A crew from the Kansas Geological Survey, based at the University of Kansas, will be in western Kansas measuring groundwater levels the first week of January.
Weather permitting, the KGS crew will be working near Colby and Atwood on Jan. 2; Goodland and St. Francis on Jan. 3; Tribune, Syracuse and Ulysses on Jan. 4; Elkhart and Liberal on Jan. 5; and Meade and Dodge City on Jan. 6.
About 90% of the measured wells tap into the High Plains aquifer, a massive network of underground water-bearing rocks and the main source of water in the region. The rest draw from deeper aquifers or shallower alluvial aquifers along creeks and rivers.
Timing of rain and snow events influences when and how much water is pumped from the aquifer for irrigation and other purposes. In 2019, the western Kansas growing season started off very dry in April, with generous rainfall amounts in May providing some relief. By July, it was dry again over much of the region, and average precipitation rates stayed low through the rest of the year.
“Precipitation patterns were a little bit of a roller coaster this last year,” said Brownie Wilson, KGS water-data manager. “It’s been a very dry fall with virtually the entire extent of the High Plains aquifer region in Kansas under some level of drought conditions, including some areas of southwest Kansas where conditions are listed in the extreme drought category.”
Dry fall weather may lead to later-than-normal pumping that, in turn, could skew the KGS’s January 2020 water-level measurement results.
“If we run into late-season pumping, water levels could be artificially low because the aquifer hasn't had its traditional time to recover from the summer pumping season,” Wilson said. “When this happens, we usually see things balance out the following year.”
The project is coordinated with the Kansas Department of Agriculture’s Division of Water Resources (DWR). Of the 1,430 wells being monitored in 48 counties, the KGS will measure 588, and crews from the DWR's field offices in Garden City, Stafford and Stockton will measure 842. New wells are added to the program as older wells become inaccessible or to fill in spatial gaps in the monitoring network.
The Kansas portion of the High Plains aquifer is divided into three subunits—the extensive Ogallala aquifer that underlies much of western Kansas and parts of seven surrounding states, the Great Bend Prairie aquifer in west-central Kansas, and the Equus Beds aquifer north and west of Wichita.
The Ogallala aquifer groundwater levels in much of western Kansas started dropping in the 1950s as pumping increased. Declines accelerated in some areas, notably southwest Kansas, during a period of prolonged drought conditions in the early 2000s. Levels in the Great Bend Prairie and Equus Beds aquifers, which are shallower and generally receive greater precipitation than the Ogallala, are more influenced by recharge — that is, water seeping down from the surface.

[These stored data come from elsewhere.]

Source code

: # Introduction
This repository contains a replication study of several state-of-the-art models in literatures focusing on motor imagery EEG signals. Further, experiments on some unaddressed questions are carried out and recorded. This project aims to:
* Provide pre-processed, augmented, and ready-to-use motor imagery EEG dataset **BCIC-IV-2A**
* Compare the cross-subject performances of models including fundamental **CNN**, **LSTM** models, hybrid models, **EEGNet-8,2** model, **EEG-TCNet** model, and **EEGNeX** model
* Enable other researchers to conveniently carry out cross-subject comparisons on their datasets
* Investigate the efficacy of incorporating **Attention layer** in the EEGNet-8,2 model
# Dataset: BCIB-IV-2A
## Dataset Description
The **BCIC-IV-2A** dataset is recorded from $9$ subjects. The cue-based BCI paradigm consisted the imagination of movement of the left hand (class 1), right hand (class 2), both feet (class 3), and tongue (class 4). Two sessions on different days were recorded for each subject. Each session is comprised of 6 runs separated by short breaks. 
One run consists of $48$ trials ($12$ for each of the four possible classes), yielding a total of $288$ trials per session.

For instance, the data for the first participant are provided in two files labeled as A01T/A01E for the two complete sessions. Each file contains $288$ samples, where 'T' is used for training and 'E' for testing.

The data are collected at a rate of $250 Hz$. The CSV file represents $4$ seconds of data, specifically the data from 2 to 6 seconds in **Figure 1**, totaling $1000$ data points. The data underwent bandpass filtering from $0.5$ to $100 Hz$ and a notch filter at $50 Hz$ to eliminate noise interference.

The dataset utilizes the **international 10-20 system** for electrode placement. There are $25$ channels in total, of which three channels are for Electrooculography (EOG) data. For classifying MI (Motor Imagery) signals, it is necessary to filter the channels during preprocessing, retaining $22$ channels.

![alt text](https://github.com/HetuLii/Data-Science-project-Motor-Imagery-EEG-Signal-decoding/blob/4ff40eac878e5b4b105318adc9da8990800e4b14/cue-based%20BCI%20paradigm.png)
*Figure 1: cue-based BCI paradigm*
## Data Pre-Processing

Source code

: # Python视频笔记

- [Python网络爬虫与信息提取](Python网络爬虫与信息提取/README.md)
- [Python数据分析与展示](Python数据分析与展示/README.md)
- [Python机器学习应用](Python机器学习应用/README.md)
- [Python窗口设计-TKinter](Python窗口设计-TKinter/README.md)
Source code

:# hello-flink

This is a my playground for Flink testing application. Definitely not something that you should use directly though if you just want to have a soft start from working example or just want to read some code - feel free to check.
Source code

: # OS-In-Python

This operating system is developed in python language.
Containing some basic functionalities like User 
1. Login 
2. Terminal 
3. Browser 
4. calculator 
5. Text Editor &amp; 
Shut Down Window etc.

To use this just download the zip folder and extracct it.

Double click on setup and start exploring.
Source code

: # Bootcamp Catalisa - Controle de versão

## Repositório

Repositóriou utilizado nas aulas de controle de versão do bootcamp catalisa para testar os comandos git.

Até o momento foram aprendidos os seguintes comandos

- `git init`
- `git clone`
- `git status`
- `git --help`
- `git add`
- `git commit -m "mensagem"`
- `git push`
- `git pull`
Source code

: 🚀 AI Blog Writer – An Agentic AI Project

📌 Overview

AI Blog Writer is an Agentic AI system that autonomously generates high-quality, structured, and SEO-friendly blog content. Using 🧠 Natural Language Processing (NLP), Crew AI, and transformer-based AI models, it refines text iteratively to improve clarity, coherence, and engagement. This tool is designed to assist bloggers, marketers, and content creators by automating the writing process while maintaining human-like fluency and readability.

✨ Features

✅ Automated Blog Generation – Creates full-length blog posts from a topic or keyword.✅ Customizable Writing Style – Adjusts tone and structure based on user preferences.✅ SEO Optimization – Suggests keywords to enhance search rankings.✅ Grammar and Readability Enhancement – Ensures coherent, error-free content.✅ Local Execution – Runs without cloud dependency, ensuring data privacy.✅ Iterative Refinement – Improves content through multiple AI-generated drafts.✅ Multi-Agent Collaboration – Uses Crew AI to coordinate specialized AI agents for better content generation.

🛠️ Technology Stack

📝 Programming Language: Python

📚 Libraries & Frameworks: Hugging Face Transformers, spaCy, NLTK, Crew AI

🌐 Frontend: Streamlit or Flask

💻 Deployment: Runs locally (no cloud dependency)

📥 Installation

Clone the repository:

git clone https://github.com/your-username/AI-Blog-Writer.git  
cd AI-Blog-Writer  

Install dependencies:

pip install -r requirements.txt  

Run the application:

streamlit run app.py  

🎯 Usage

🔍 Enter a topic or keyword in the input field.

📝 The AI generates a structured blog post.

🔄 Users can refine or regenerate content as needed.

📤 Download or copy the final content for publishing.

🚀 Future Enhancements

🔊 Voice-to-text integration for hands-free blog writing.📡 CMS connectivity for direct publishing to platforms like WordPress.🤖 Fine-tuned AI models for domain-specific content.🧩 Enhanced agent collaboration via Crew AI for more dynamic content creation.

“We are expecting to find traditional patterns in the water-level changes, where declines are relatively greater in the southwest than in the northwest,” Wilson said. “In the Equus Beds and Great Bend Prairie aquifers, levels should be about the same as last year or slightly higher.”
The wells are accessed with landowners’ permission, and most have been measured for years, even decades. The majority are within the boundaries of the state’s five Groundwater Management Districts (GMDs), which are organized and governed by area landowners and water users to address local water-resource issues.
The KGS and DWR measure groundwater levels in December, January, and February to avoid — as much as possible — short-term declines caused by widespread pumping during the growing season.
Historical annual measurements for each well are available at the KGS's website. Results of measurements made in January 2020 will be added in late February.